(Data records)
==================================================

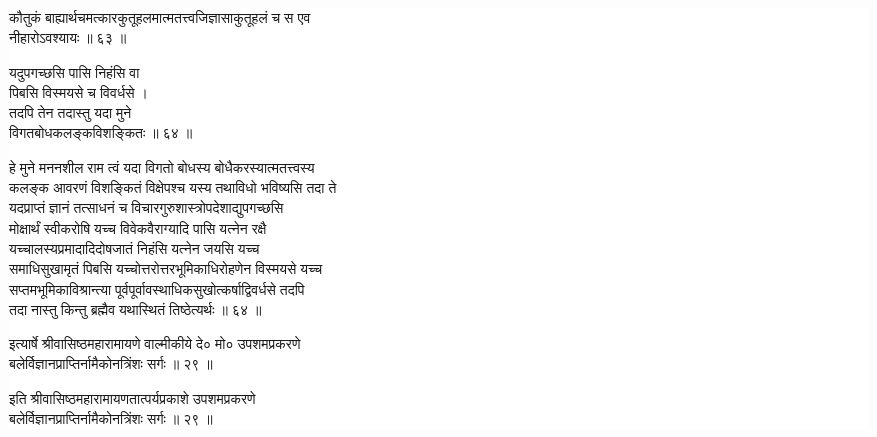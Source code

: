 कौतुकं बाह्यार्थचमत्कारकुतूहलमात्मतत्त्वजिज्ञासाकुतूहलं च स एव   
नीहारोऽवश्यायः ॥ ६३ ॥  
  
यदुपगच्छसि पासि निहंसि वा  
पिबसि विस्मयसे च विवर्धसे ।  
तदपि तेन तदास्तु यदा मुने   
विगतबोधकलङ्कविशङ्कितः ॥ ६४ ॥  
  
हे मुने मननशील राम त्वं यदा विगतो बोधस्य बोधैकरस्यात्मतत्त्वस्य   
कलङ्क आवरणं विशङ्कितं विक्षेपश्च यस्य तथाविधो भविष्यसि तदा ते   
यदप्राप्तं ज्ञानं तत्साधनं च विचारगुरुशास्त्रोपदेशाद्युपगच्छसि   
मोक्षार्थं स्वीकरोषि यच्च विवेकवैराग्यादि पासि यत्नेन रक्षै   
यच्चालस्यप्रमादादिदोषजातं निहंसि यत्नेन जयसि यच्च   
समाधिसुखामृतं पिबसि यच्चोत्तरोत्तरभूमिकाधिरोहणेन विस्मयसे यच्च   
सप्तमभूमिकाविश्रान्त्या पूर्वपूर्वावस्थाधिकसुखोत्कर्षाद्विवर्धसे तदपि   
तदा नास्तु किन्तु ब्रह्मैव यथास्थितं तिष्ठेत्यर्थः ॥ ६४ ॥  
  
इत्यार्षे श्रीवासिष्ठमहारामायणे वाल्मीकीये दे० मो० उपशमप्रकरणे   
बलेर्विज्ञानप्राप्तिर्नामैकोनत्रिंशः सर्गः ॥ २९ ॥  
  
इति श्रीवासिष्ठमहारामायणतात्पर्यप्रकाशे उपशमप्रकरणे   
बलेर्विज्ञानप्राप्तिर्नामैकोनत्रिंशः सर्गः ॥ २९ ॥  
  
  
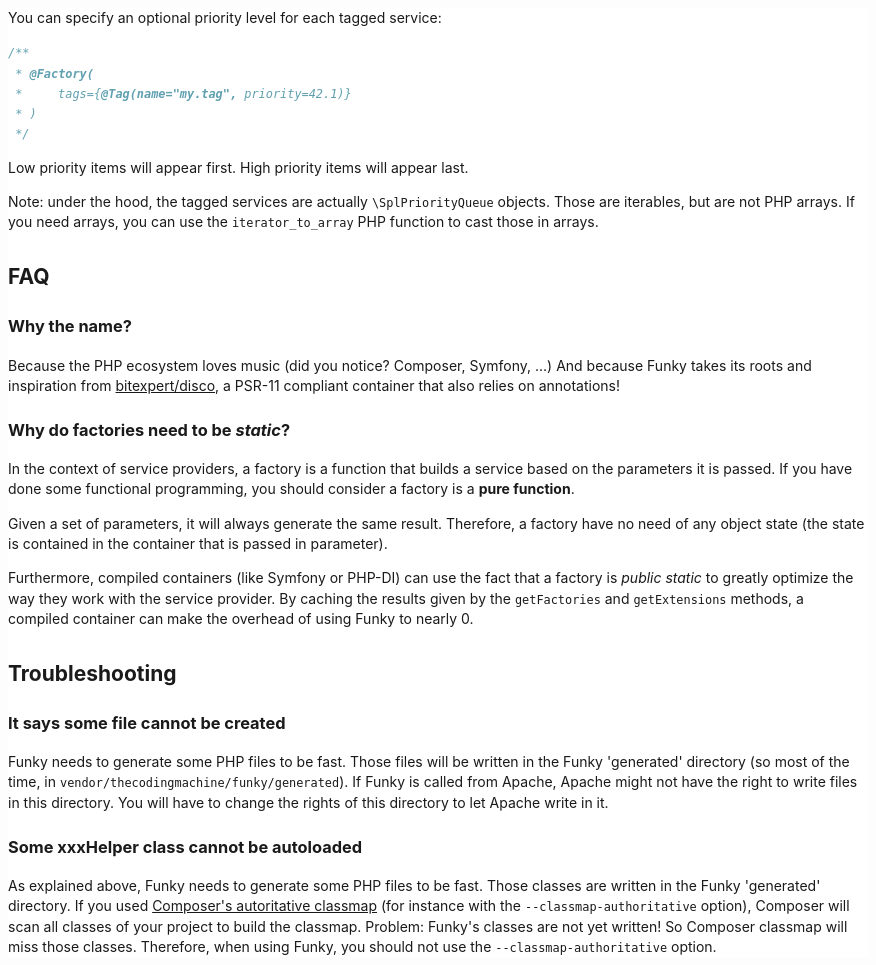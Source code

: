 You can specify an optional priority level for each tagged service:

```php
/**
 * @Factory(
 *     tags={@Tag(name="my.tag", priority=42.1)}
 * ) 
 */
```

Low priority items will appear first. High priority items will appear last.

Note: under the hood, the tagged services are actually `\SplPriorityQueue` objects. Those are iterables, but are not PHP arrays. If you need arrays, you can use the `iterator_to_array` PHP function to cast those in arrays.

## FAQ


### Why the name?

Because the PHP ecosystem loves music (did you notice? Composer, Symfony, ...)
And because Funky takes its roots and inspiration from [bitexpert/disco](https://github.com/bitExpert/disco), a PSR-11 compliant container that also relies on annotations!

### Why do factories need to be *static*?

In the context of service providers, a factory is a function that builds a service based on the parameters it is passed.
If you have done some functional programming, you should consider a factory is a **pure function**.

Given a set of parameters, it will always generate the same result. Therefore, a factory have no need of any object state (the state is contained in the container that is passed in parameter).

Furthermore, compiled containers (like Symfony or PHP-DI) can use the fact that a factory is *public static* to greatly optimize the way they work with the service provider.
By caching the results given by the `getFactories` and `getExtensions` methods, a compiled container can make the overhead of using Funky to nearly 0.

## Troubleshooting

### It says some file cannot be created

Funky needs to generate some PHP files to be fast. Those files will be written in the Funky 'generated' directory (so most of the time, in `vendor/thecodingmachine/funky/generated`).
If Funky is called from Apache, Apache might not have the right to write files in this directory.
You will have to change the rights of this directory to let Apache write in it.

### Some xxxHelper class cannot be autoloaded

As explained above, Funky needs to generate some PHP files to be fast. Those classes are written in the Funky 'generated' directory.
If you used [Composer's autoritative classmap](https://getcomposer.org/doc/articles/autoloader-optimization.md#optimization-level-2-a-authoritative-class-maps) 
(for instance with the `--classmap-authoritative` option), Composer will scan all classes of your project to build
the classmap. Problem: Funky's classes are not yet written! So Composer classmap will miss those classes.
Therefore, when using Funky, you should not use the `--classmap-authoritative` option.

==================================================

Task item | Set each line of the records down exactly, leaving every picture out.

Completed exercise |
Source code

: कौतुकं बाह्यार्थचमत्कारकुतूहलमात्मतत्त्वजिज्ञासाकुतूहलं च स एव   
नीहारोऽवश्यायः ॥ ६३ ॥  
  
यदुपगच्छसि पासि निहंसि वा  
पिबसि विस्मयसे च विवर्धसे ।  
तदपि तेन तदास्तु यदा मुने   
विगतबोधकलङ्कविशङ्कितः ॥ ६४ ॥  
  
हे मुने मननशील राम त्वं यदा विगतो बोधस्य बोधैकरस्यात्मतत्त्वस्य   
कलङ्क आवरणं विशङ्कितं विक्षेपश्च यस्य तथाविधो भविष्यसि तदा ते   
यदप्राप्तं ज्ञानं तत्साधनं च विचारगुरुशास्त्रोपदेशाद्युपगच्छसि   
मोक्षार्थं स्वीकरोषि यच्च विवेकवैराग्यादि पासि यत्नेन रक्षै   
यच्चालस्यप्रमादादिदोषजातं निहंसि यत्नेन जयसि यच्च   
समाधिसुखामृतं पिबसि यच्चोत्तरोत्तरभूमिकाधिरोहणेन विस्मयसे यच्च   
सप्तमभूमिकाविश्रान्त्या पूर्वपूर्वावस्थाधिकसुखोत्कर्षाद्विवर्धसे तदपि   
तदा नास्तु किन्तु ब्रह्मैव यथास्थितं तिष्ठेत्यर्थः ॥ ६४ ॥  
  
इत्यार्षे श्रीवासिष्ठमहारामायणे वाल्मीकीये दे० मो० उपशमप्रकरणे   
बलेर्विज्ञानप्राप्तिर्नामैकोनत्रिंशः सर्गः ॥ २९ ॥  
  
इति श्रीवासिष्ठमहारामायणतात्पर्यप्रकाशे उपशमप्रकरणे   
बलेर्विज्ञानप्राप्तिर्नामैकोनत्रिंशः सर्गः ॥ २९ ॥  
  
  
Source code

: You can specify an optional priority level for each tagged service:

```php
/**
 * @Factory(
 *     tags={@Tag(name="my.tag", priority=42.1)}
 * ) 
 */
```

Low priority items will appear first. High priority items will appear last.

Note: under the hood, the tagged services are actually `\SplPriorityQueue` objects. Those are iterables, but are not PHP arrays. If you need arrays, you can use the `iterator_to_array` PHP function to cast those in arrays.

## FAQ


### Why the name?

Because the PHP ecosystem loves music (did you notice? Composer, Symfony, ...)
And because Funky takes its roots and inspiration from [bitexpert/disco](https://github.com/bitExpert/disco), a PSR-11 compliant container that also relies on annotations!

### Why do factories need to be *static*?

In the context of service providers, a factory is a function that builds a service based on the parameters it is passed.
If you have done some functional programming, you should consider a factory is a **pure function**.

Given a set of parameters, it will always generate the same result. Therefore, a factory have no need of any object state (the state is contained in the container that is passed in parameter).

Furthermore, compiled containers (like Symfony or PHP-DI) can use the fact that a factory is *public static* to greatly optimize the way they work with the service provider.
By caching the results given by the `getFactories` and `getExtensions` methods, a compiled container can make the overhead of using Funky to nearly 0.

## Troubleshooting

### It says some file cannot be created

Funky needs to generate some PHP files to be fast. Those files will be written in the Funky 'generated' directory (so most of the time, in `vendor/thecodingmachine/funky/generated`).
If Funky is called from Apache, Apache might not have the right to write files in this directory.
You will have to change the rights of this directory to let Apache write in it.

### Some xxxHelper class cannot be autoloaded

As explained above, Funky needs to generate some PHP files to be fast. Those classes are written in the Funky 'generated' directory.
If you used [Composer's autoritative classmap](https://getcomposer.org/doc/articles/autoloader-optimization.md#optimization-level-2-a-authoritative-class-maps) 
(for instance with the `--classmap-authoritative` option), Composer will scan all classes of your project to build
the classmap. Problem: Funky's classes are not yet written! So Composer classmap will miss those classes.
Therefore, when using Funky, you should not use the `--classmap-authoritative` option.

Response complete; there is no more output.